| name | agentic-eval |
| description | Design and implement evaluation loops for AI agents, including reflection, evaluator-optimizer patterns, rubric scoring, LLM-as-judge review, test-driven refinement, convergence checks, and iteration logging.
|
| metadata | {"skill-author":"Marie-Lynne Block"} |
Agentic Evaluation Patterns
Patterns for self-improvement through iterative evaluation and refinement.
Overview
Evaluation patterns enable agents to assess and improve their own outputs, moving beyond single-shot generation to iterative refinement loops.

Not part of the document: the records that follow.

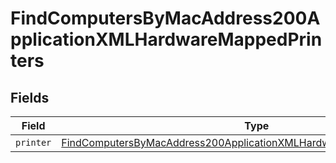 # FindComputersByMacAddress200ApplicationXMLHardwareMappedPrinters


## Fields

| Field                                                                                                                                                                         | Type                                                                                                                                                                          | Required                                                                                                                                                                      | Description                                                                                                                                                                   |
| ----------------------------------------------------------------------------------------------------------------------------------------------------------------------------- | ----------------------------------------------------------------------------------------------------------------------------------------------------------------------------- | ----------------------------------------------------------------------------------------------------------------------------------------------------------------------------- | ----------------------------------------------------------------------------------------------------------------------------------------------------------------------------- |
| `printer`                                                                                                                                                                     | [FindComputersByMacAddress200ApplicationXMLHardwareMappedPrintersPrinter](../../models/operations/findcomputersbymacaddress200applicationxmlhardwaremappedprintersprinter.md) | :heavy_minus_sign:                                                                                                                                                            | N/A                                                                                                                                                                           |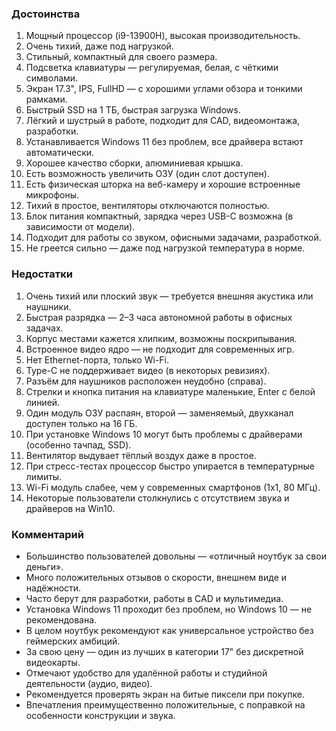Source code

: ### Достоинства

1. Мощный процессор (i9-13900H), высокая производительность.
2. Очень тихий, даже под нагрузкой.
3. Стильный, компактный для своего размера.
4. Подсветка клавиатуры — регулируемая, белая, с чёткими символами.
5. Экран 17.3", IPS, FullHD — с хорошими углами обзора и тонкими рамками.
6. Быстрый SSD на 1 ТБ, быстрая загрузка Windows.
7. Лёгкий и шустрый в работе, подходит для CAD, видеомонтажа, разработки.
8. Устанавливается Windows 11 без проблем, все драйвера встают автоматически.
9. Хорошее качество сборки, алюминиевая крышка.
10. Есть возможность увеличить ОЗУ (один слот доступен).
11. Есть физическая шторка на веб-камеру и хорошие встроенные микрофоны.
12. Тихий в простое, вентиляторы отключаются полностью.
13. Блок питания компактный, зарядка через USB-C возможна (в зависимости от модели).
14. Подходит для работы со звуком, офисными задачами, разработкой.
15. Не греется сильно — даже под нагрузкой температура в норме.

### Недостатки

1. Очень тихий или плоский звук — требуется внешняя акустика или наушники.
2. Быстрая разрядка — 2–3 часа автономной работы в офисных задачах.
3. Корпус местами кажется хлипким, возможны поскрипывания.
4. Встроенное видео ядро — не подходит для современных игр.
5. Нет Ethernet-порта, только Wi-Fi.
6. Type-C не поддерживает видео (в некоторых ревизиях).
7. Разъём для наушников расположен неудобно (справа).
8. Стрелки и кнопка питания на клавиатуре маленькие, Enter с белой линией.
9. Один модуль ОЗУ распаян, второй — заменяемый, двухканал доступен только на 16 ГБ.
10. При установке Windows 10 могут быть проблемы с драйверами (особенно тачпад, SSD).
11. Вентилятор выдувает тёплый воздух даже в простое.
12. При стресс-тестах процессор быстро упирается в температурные лимиты.
13. Wi-Fi модуль слабее, чем у современных смартфонов (1x1, 80 МГц).
14. Некоторые пользователи столкнулись с отсутствием звука и драйверов на Win10.

### Комментарий

* Большинство пользователей довольны — «отличный ноутбук за свои деньги».
* Много положительных отзывов о скорости, внешнем виде и надёжности.
* Часто берут для разработки, работы в CAD и мультимедиа.
* Установка Windows 11 проходит без проблем, но Windows 10 — не рекомендована.
* В целом ноутбук рекомендуют как универсальное устройство без геймерских амбиций.
* За свою цену — один из лучших в категории 17" без дискретной видеокарты.
* Отмечают удобство для удалённой работы и студийной деятельности (аудио, видео).
* Рекомендуется проверять экран на битые пиксели при покупке.
* Впечатления преимущественно положительные, с поправкой на особенности конструкции и звука.


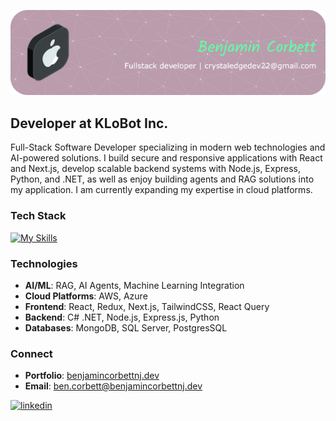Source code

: ![Header](./assets/ben-corbett-header.png)

## Developer at KLoBot Inc.

Full-Stack Software Developer specializing in modern web technologies and AI-powered solutions. I build secure and responsive applications with React and Next.js, develop scalable backend systems with Node.js, Express, Python, and .NET, as well as enjoy building agents and RAG solutions into my application. I am currently expanding my expertise in cloud platforms.

### Tech Stack
[![My Skills](https://skillicons.dev/icons?i=react,redux,nodejs,nextjs,express,mongodb,tailwind,bootstrap,js,css,cs,dotnet,python,windows,aws,azure&perline=6)](https://skillicons.dev)

### Technologies
- **AI/ML**: RAG, AI Agents, Machine Learning Integration
- **Cloud Platforms**: AWS, Azure
- **Frontend**: React, Redux, Next.js, TailwindCSS, React Query
- **Backend**: C# .NET, Node.js, Express.js, Python
- **Databases**: MongoDB, SQL Server, PostgresSQL

### Connect
- **Portfolio**: [benjamincorbettnj.dev](https://www.benjamincorbettnj.dev/)
- **Email**: ben.corbett@benjamincorbettnj.dev

[<img src='https://cdn.jsdelivr.net/npm/simple-icons@3.0.1/icons/linkedin.svg' alt='linkedin' height='40'>](https://www.linkedin.com/in/benjamin-corbett-84822424a)
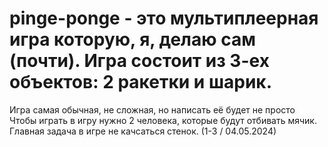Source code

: # pinge-ponge - это мультиплеерная игра которую, я, делаю сам (почти). Игра состоит из 3-ех объектов: 2 ракетки и шарик. 
Игра самая обычная, не сложная, но написать её будет не просто 
Чтобы играть в игру нужно 2 человека, которые будут отбивать мячик. Главная задача в игре не качсаться стенок. (1-3 / 04.05.2024)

Generate → Evaluate → Critique → Refine → Output
↑ │
└──────────────────────────────┘
When to Use
- Quality-critical generation: Code, reports, analysis requiring high accuracy
- Tasks with clear evaluation criteria: Defined success metrics exist
- Content requiring specific standards: Style guides, compliance, formatting
- Iterative improvement workflows: Drafts, plans, prompts, or code need critique and refinement before delivery
Do Not Use This Skill For
- Formal compliance claims, certification, or audit sign-off without approved organisational evidence
- Production monitoring design, runtime governance, access control, or policy enforcement
- Broad statistical evaluation methodology, benchmark design, or model selection studies
- Security, privacy, or safety review where evaluation loops are not the central concern
Expected Outputs
When applying this skill, produce the assets needed to run and inspect an evaluation loop:
- evaluation criteria or rubric
- generator, evaluator, and optimiser responsibilities
- iteration limit and convergence policy
- structured evaluator output format
- failure handling for malformed evaluations or non-improving outputs
- logging fields for debugging and review
- final recommendation or refined output with evaluation history summary
Treat code blocks in this skill as adaptable Python-style skeletons. Replace llm, run_tests, model settings, and logging functions with project-specific implementations.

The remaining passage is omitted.